Comme beaucoup de jeunes mal dans leur peau, j'avais tenté de me reloger entre les pages d'un premier roman. Censé révolutionner la littérature, L'Énergie du ver de terre s'est vendu à neuf cent quatre exemplaires. Et demi. Je viens d'en acheter un d'occasion sur les quais, à moitié prix. On ne peut pas dire que ma cote se soit envolée, vingt ans plus tard.
Le volume est tout jauni, tout corné, agrémenté d'une fiente d'oiseau. Je passe chaque jour sur ce trottoir, et je ne l'avais jamais remarqué.
- C'est un bon choix, me dit le bouquiniste.

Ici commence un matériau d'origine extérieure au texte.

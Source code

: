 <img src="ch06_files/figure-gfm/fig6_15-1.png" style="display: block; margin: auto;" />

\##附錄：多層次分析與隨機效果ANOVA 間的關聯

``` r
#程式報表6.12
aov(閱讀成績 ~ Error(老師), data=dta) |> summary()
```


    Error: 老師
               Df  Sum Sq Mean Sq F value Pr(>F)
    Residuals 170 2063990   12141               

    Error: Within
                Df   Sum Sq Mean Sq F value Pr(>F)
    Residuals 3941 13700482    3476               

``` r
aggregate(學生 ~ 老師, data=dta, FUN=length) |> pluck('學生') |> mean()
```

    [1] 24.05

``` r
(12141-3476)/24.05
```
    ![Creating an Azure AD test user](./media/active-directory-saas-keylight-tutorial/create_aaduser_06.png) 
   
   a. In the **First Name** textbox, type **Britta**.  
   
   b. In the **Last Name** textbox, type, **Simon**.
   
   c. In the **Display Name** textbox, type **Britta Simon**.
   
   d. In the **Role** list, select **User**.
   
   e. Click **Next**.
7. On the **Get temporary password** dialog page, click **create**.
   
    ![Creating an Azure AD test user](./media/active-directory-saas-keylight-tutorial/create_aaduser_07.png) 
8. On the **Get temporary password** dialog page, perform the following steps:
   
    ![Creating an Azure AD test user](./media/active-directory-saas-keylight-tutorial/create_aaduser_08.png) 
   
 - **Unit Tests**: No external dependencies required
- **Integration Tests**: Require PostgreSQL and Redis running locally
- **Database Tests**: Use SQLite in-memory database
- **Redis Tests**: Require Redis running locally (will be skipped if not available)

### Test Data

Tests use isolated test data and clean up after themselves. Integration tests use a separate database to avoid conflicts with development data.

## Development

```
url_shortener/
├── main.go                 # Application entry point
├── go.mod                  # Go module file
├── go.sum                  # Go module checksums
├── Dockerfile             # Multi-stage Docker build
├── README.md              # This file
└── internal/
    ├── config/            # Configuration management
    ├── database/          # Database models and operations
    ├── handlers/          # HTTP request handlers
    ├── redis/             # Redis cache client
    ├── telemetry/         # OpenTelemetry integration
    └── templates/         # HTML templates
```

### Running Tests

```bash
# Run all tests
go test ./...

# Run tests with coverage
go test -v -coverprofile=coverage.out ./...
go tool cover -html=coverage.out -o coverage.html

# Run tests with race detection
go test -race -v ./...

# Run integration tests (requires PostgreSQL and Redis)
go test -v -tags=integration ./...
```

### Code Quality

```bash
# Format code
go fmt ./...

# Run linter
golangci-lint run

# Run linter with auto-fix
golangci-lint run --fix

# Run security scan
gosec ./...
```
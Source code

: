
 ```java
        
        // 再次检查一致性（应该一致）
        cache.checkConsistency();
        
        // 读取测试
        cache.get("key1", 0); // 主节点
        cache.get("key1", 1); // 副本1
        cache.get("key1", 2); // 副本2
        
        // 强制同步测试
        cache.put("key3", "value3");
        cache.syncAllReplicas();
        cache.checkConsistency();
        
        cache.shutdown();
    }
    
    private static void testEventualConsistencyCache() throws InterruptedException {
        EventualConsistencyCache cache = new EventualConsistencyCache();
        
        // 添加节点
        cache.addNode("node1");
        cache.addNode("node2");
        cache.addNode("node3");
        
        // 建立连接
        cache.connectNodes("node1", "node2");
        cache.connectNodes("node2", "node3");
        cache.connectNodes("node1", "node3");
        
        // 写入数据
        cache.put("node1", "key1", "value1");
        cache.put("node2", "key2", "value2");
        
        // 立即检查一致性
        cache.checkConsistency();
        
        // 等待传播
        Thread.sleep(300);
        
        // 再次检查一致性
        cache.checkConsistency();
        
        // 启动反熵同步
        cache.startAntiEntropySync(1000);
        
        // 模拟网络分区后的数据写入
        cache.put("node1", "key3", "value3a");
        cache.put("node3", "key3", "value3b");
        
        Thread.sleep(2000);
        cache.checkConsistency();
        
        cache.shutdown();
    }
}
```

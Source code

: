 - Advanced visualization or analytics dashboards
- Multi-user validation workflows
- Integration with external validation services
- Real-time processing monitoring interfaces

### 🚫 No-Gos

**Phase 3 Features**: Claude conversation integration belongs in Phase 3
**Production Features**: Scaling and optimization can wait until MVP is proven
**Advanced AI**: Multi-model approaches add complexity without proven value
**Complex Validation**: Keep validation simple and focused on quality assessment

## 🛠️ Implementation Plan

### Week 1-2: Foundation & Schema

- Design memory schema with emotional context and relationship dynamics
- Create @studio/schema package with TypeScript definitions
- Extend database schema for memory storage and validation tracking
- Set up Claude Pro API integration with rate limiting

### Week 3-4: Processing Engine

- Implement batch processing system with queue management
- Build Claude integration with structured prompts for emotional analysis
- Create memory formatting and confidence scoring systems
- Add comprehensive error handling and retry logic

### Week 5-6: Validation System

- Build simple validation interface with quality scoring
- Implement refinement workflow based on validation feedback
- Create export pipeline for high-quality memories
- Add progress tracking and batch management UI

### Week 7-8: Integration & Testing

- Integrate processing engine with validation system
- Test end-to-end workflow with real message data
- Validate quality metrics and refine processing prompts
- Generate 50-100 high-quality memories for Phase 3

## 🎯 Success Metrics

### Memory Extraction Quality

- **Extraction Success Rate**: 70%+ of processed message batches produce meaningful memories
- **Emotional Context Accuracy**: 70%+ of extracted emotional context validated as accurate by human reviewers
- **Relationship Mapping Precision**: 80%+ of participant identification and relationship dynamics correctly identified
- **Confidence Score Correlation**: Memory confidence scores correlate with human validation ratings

Il ne m'a pas reconnu. C'est normal. Très peu de gens, aujourd'hui, mettent un nom sur mon visage - surtout le mien : Quincy Farriol. Il me ressemble si peu. «C'était le choix de son papa», a ressassé ma mère pendant toute mon enfance en Lorraine, tandis que je portais mon prénom comme une croix. Chef de rayon chez Castorama et fan absolu de Quincy Jones, mon père avait tenu à me baptiser comme le célèbre jazzman, ce qui ne manquerait pas de me donner l'oreille musicale et de me porter bonheur dans la vie. Sauf qu'il s'est électrocuté avec une guirlande de Noël, l'année de mes sept ans. Et sur moi, Quincy, c'est pathétique. Je suis blanc comme un ver, je n'aime que le silence, j'ai un physique de pompes funèbres et il ne m'arrive que des tuiles. C'était le sujet de mon premier roman.
À sa sortie, les gens ont cru que j'avais pris un pseudonyme. J'ai laissé dire, pour avoir l'air moins ridicule. Comme si le fait de s'être choisi un prénom aussi tarte valait mieux que de le subir. Je suis comme ça. «Introverti compulsif de l'autoflagellation», comme l'a écrit le critique littéraire du Républicain lorrain - le seul article que j'aie eu, à l'époque, en tant que natif de Thionville.
- Vous faites une affaire, me glisse le bouquiniste en me rendant la monnaie. Il est dédicacé.
Je hoche la tête. Sans doute un exemplaire de presse revendu par un journaliste, avec mes sentiments d'admiration cordiale en guise de plus-value. Autant le soustraire à la curiosité des chalands, pour ménager ce qui me reste d'amour-propre.
Je demande :
- Vous l'avez depuis longtemps ?
- Je viens de le rentrer. Dans les mêmes prix, j'ai aussi un Paul Guth dédicacé à Michel Droit.
- Non merci.
Je fais quelques pas sur le trottoir avant d'ouvrir le volume, curieux de voir qui était l'heureux destinataire de mes flagorneries d'antan. Et je me fige. J'avais moins d'une chance sur mille de tomber sur cet exemplaire. Celui qui a changé le cours de ma vie.